Nagios-style checks against Kubernetes API. Designed for usage with Nagios, Icinga, Zabbix... Whatever.
- jq
- openssl
- bc (for mode pvc)
Usage $0 [-m <MODE>|-h] [-o <TIMEOUT>] [-H <APISERVER> [-T <TOKEN>|-t <TOKENFILE>]] [-K <KUBE_CONFIG>]
[-N <NAMESPACE>] [-n <NAME>] [-w <WARN>] [-c <CRIT>] [-v]
Options are:
-m MODE Which check to perform
-H APISERVER API URL to query, kubectl is used if this option is not set
-T TOKEN Authorization token for API
-t TOKENFILE Path to file with token in it
-K KUBE_CONFIG Path to kube-config file for kubectl utility
-N NAMESPACE Optional namespace for some modes. By default all namespaces will be used
-n NAME Optional deployment name or pod app label depending on the mode being used. By default all objects will be checked
-o TIMEOUT Timeout in seconds; default is 15
-w WARN Warning threshold for
- TLS expiration days for TLS mode; default is 30
- Pod restart count in pods mode; default is 30
- Job failed count in jobs mode; default is 1
- Pvc storage utilization; default is 80%
- API cert expiration days for apicert mode; default is 30
-c CRIT Critical threshold for
- Pod restart count (in pods mode); default is 150
- Unbound Persistent Volumes in unboundpvs mode; default is 5
- Job failed count in jobs mode; default is 2
- Pvc storage utilization; default is 90%
- API cert expiration days for apicert mode; default is 15
-M EXIT_CODE Exit code when resource is missing; default is 2 (CRITICAL)
-v Show current Version
-h Show this help and exit
Modes are:
apiserver Not for kubectl, should be used for each apiserver independently
apicert Check the apicert expiration date
nodes Check for active nodes
daemonsets Check for daemonsets readiness
deployments Check for deployments availability
jobs Check for failed jobs
pods Check for restart count of containters in the pods
replicasets Check for replicasets readiness
statefulsets Check for statefulsets readiness
tls Check for tls secrets expiration dates
pvc Check for pvc utilization
unboundpvs Check for unbound persistent volumes.

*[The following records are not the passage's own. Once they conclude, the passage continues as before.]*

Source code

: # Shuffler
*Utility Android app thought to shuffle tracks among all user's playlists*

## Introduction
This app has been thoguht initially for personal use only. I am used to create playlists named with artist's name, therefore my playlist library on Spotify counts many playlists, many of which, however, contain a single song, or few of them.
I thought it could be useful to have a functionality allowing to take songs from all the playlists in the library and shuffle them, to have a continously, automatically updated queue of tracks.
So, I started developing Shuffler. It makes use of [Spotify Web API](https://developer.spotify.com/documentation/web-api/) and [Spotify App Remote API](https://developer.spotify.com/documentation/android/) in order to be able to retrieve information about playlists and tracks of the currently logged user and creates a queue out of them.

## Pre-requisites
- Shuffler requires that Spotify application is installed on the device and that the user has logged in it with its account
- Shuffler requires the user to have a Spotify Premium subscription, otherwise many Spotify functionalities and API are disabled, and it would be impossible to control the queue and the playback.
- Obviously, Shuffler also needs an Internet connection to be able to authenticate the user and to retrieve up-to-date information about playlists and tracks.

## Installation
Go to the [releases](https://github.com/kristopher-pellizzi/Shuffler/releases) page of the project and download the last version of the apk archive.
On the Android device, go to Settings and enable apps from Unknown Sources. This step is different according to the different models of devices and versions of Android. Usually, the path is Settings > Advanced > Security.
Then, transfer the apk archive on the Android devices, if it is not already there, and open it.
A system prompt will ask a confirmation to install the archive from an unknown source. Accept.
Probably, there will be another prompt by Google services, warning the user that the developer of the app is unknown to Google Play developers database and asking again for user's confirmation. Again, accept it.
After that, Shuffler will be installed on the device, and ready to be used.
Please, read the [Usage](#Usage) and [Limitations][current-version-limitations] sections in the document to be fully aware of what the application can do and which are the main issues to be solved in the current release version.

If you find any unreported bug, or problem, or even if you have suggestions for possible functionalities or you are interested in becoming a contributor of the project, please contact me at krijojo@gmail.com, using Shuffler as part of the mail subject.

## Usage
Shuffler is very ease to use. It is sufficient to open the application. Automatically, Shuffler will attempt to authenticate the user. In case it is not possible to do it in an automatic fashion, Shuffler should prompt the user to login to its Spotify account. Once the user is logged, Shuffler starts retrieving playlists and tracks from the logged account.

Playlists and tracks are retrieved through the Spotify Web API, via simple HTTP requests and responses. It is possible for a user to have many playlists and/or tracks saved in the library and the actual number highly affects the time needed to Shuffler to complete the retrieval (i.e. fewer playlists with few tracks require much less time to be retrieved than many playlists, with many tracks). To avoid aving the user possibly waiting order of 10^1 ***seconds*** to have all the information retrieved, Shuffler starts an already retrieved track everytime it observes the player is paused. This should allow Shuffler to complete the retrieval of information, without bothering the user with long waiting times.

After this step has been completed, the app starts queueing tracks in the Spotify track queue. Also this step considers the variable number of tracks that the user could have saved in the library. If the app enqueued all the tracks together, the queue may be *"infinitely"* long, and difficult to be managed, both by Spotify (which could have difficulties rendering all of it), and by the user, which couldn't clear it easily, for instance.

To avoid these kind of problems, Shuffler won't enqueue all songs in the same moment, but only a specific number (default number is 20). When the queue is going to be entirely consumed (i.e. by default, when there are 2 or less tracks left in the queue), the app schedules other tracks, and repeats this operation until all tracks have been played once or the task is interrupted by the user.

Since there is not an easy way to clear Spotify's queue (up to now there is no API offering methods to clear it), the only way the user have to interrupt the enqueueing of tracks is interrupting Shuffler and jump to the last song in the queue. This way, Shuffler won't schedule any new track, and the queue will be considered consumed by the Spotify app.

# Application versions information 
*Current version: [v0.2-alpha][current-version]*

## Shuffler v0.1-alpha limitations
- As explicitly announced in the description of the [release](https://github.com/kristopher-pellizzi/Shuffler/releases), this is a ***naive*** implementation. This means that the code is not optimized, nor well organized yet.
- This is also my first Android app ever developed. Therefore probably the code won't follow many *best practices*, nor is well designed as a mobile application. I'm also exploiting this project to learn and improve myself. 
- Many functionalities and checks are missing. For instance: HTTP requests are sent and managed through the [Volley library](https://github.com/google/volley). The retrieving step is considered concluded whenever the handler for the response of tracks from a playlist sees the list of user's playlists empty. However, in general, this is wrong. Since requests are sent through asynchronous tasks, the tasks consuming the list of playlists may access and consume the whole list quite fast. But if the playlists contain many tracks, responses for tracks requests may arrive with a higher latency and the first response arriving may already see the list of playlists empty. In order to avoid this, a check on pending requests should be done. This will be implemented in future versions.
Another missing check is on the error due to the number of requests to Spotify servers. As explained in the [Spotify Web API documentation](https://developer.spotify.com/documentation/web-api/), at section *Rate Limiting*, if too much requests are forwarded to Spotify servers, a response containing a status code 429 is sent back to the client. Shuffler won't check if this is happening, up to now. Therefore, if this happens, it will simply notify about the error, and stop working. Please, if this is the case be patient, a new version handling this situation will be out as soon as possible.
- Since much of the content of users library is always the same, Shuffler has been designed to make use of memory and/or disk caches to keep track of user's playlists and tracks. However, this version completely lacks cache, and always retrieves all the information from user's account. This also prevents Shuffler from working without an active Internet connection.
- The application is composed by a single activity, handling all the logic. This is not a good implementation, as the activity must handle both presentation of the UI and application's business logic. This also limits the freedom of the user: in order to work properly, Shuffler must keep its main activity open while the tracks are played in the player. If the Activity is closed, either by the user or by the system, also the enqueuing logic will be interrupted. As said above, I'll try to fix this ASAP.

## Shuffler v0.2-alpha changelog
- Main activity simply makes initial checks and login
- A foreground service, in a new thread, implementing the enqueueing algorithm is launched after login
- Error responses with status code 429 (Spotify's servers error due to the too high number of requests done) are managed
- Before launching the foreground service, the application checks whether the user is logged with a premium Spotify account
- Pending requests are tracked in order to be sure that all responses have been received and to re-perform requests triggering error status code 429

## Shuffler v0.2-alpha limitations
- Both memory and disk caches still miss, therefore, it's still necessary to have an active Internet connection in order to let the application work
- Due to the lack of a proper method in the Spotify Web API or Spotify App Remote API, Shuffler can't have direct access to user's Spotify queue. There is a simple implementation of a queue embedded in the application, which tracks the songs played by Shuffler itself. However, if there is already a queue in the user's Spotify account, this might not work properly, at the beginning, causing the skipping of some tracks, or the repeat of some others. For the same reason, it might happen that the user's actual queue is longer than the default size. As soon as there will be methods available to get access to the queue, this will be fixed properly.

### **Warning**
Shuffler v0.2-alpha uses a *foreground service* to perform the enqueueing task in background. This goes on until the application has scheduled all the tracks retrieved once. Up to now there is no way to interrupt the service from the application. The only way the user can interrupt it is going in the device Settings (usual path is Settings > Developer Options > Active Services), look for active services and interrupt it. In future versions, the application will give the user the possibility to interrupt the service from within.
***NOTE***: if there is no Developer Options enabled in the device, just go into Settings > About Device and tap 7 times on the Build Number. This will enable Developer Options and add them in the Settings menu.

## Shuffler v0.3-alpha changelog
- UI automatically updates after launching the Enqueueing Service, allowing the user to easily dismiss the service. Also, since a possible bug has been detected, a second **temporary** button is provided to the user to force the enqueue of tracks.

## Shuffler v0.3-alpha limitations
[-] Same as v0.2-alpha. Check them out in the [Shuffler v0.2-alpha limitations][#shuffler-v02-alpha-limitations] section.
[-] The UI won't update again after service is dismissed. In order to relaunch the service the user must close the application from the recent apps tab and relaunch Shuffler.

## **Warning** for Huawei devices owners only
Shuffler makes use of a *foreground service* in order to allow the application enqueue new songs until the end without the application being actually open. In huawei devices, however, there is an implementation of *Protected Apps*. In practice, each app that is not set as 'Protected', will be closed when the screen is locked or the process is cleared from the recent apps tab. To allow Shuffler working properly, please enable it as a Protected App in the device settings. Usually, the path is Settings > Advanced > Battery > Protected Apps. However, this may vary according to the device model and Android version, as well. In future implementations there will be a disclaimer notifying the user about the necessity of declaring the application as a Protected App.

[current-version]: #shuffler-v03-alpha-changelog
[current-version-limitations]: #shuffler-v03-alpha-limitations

components Check for health of k8s components (Deprecated in K8s 1.19+)
Check apiserver health using tokenfile:
./check_kubernetes.sh -m apiserver -H https://<...>:6443 -t /path/to/tokenfile
OK. Kubernetes apiserver health is OK
Check whether all deployments are available using token:
./check_kubernetes.sh -m deployments -H https://<...>:6443 -T eYN6...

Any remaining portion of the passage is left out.